- [Input data]
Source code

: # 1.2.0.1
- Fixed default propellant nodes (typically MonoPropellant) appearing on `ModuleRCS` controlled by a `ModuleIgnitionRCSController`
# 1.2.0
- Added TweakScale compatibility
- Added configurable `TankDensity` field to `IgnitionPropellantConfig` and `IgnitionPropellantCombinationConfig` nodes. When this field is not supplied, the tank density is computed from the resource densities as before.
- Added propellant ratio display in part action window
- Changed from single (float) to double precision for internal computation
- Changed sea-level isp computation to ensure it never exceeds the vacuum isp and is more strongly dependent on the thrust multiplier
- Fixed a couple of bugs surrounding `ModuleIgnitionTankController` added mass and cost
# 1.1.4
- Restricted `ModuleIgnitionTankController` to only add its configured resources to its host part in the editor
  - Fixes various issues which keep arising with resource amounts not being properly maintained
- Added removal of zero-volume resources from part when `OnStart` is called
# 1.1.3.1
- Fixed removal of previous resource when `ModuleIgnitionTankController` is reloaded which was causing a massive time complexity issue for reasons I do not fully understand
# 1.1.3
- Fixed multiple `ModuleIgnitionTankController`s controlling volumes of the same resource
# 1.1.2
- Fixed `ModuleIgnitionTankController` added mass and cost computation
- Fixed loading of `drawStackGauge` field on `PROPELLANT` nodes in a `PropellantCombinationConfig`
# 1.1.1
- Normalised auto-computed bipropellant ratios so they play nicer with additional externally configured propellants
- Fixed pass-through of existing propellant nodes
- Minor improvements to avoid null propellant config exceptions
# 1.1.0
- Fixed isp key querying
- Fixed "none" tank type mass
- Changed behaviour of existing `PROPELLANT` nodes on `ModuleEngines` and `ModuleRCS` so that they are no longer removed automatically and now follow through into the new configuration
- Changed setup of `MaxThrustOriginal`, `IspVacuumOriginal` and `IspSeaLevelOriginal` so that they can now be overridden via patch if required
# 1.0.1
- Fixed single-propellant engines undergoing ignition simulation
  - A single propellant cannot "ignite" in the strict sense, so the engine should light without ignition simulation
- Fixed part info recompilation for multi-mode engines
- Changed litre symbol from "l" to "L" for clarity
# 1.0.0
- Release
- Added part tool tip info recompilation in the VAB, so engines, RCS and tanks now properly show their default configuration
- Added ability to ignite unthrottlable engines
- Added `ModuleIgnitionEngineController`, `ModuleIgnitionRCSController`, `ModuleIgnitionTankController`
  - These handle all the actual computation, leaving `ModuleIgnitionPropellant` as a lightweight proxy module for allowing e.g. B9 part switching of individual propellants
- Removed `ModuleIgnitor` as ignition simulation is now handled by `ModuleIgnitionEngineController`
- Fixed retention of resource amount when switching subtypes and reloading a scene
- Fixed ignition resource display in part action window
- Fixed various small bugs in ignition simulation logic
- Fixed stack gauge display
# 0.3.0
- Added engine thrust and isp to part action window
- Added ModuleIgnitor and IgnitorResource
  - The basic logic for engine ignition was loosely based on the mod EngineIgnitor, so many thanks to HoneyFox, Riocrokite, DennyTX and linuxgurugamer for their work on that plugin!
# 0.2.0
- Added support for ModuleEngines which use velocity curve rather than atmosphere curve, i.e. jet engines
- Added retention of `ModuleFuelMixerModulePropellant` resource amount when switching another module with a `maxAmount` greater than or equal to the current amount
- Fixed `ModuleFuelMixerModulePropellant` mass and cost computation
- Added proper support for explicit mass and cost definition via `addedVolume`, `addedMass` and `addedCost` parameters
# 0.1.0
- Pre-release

- [Exercise aim]
Check the lines above for the word "removal" and give the number of lines where it appears, with no other text.

- [Your response]
2